The FCA has reported here that confiscation orders have been made against two individuals who have already been convicted of insider trading in a complex scheme, discovered as part of “Operation Tabernula” in 2016 (see here). This is part of the FCA focus on anti market abuse activity which has been seen recently.
In the US, the focus on anti abuse measures also continues. This article on the Lexology web site by Dechert LLP reports on the focus on spoofing cases, adding that the recent acquittal of a trader in a criminal case(see here) is unlikely to deter the CFTC. Also in the US, this article on RTO Insider reports that an energy trader has settled with FERC for $1.9M for the alleged manipulation of the California energy market. This alert on Lexology by Bracewell LLP lists several fines levied by US based exchanges for market abuse violations, including in commodities, over the past weeks.

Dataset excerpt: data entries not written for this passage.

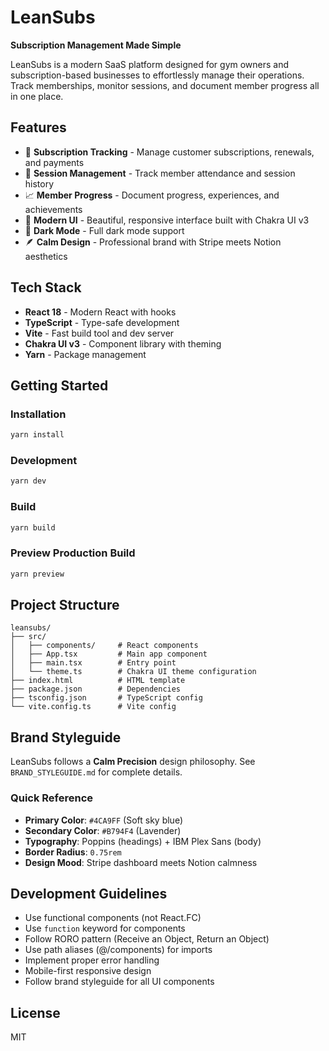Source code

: # LeanSubs

**Subscription Management Made Simple**

LeanSubs is a modern SaaS platform designed for gym owners and subscription-based businesses to effortlessly manage their operations. Track memberships, monitor sessions, and document member progress all in one place.

## Features

- 🔄 **Subscription Tracking** - Manage customer subscriptions, renewals, and payments
- 📅 **Session Management** - Track member attendance and session history
- 📈 **Member Progress** - Document progress, experiences, and achievements
- 🎨 **Modern UI** - Beautiful, responsive interface built with Chakra UI v3
- 🌙 **Dark Mode** - Full dark mode support
- 🪶 **Calm Design** - Professional brand with Stripe meets Notion aesthetics

## Tech Stack

- **React 18** - Modern React with hooks
- **TypeScript** - Type-safe development
- **Vite** - Fast build tool and dev server
- **Chakra UI v3** - Component library with theming
- **Yarn** - Package management

## Getting Started

### Installation

```bash
yarn install
```

### Development

```bash
yarn dev
```

### Build

```bash
yarn build
```

### Preview Production Build

```bash
yarn preview
```

## Project Structure

```
leansubs/
├── src/
│   ├── components/     # React components
│   ├── App.tsx         # Main app component
│   ├── main.tsx        # Entry point
│   └── theme.ts        # Chakra UI theme configuration
├── index.html          # HTML template
├── package.json        # Dependencies
├── tsconfig.json       # TypeScript config
└── vite.config.ts      # Vite config
```

## Brand Styleguide

LeanSubs follows a **Calm Precision** design philosophy. See `BRAND_STYLEGUIDE.md` for complete details.

### Quick Reference
- **Primary Color**: `#4CA9FF` (Soft sky blue)
- **Secondary Color**: `#B794F4` (Lavender)
- **Typography**: Poppins (headings) + IBM Plex Sans (body)
- **Border Radius**: `0.75rem`
- **Design Mood**: Stripe dashboard meets Notion calmness

## Development Guidelines

- Use functional components (not React.FC)
- Use `function` keyword for components
- Follow RORO pattern (Receive an Object, Return an Object)
- Use path aliases (@/components) for imports
- Implement proper error handling
- Mobile-first responsive design
- Follow brand styleguide for all UI components

## License

MIT

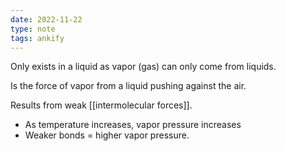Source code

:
```yaml
---
date: 2022-11-22
type: note
tags: ankify
---
```


Only exists in a liquid as vapor (gas) can only come from liquids.

Is the force of vapor from a liquid pushing against the air.

Results from weak [[intermolecular forces]].
- As temperature increases, vapor pressure increases
- Weaker bonds = higher vapor pressure.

In the meantime market participants, spanning investment firms and also others in energy and commodities, continue to increase their anti abuse efforts. This article on the International Business Times discusses how a move to artificial intelligence based surveillance using existing data may overcome some of the difficulties in implement a surveillance system based on structured data. This blog post by Gordon Allot of Broadpeak Partners considers why order and trade data is often insufficient for surveillance, in this case looking at why tick level market data is important. This article on Bobs Guide by Mark Woolfenden looks at how regulators use data collected from different sources to construct regulatory cases.
It is likely that the focus on anti abuse measures, be it via process, policy or technology will continue over the coming months, as companies make efforts to ensure compliance in practice and spirit.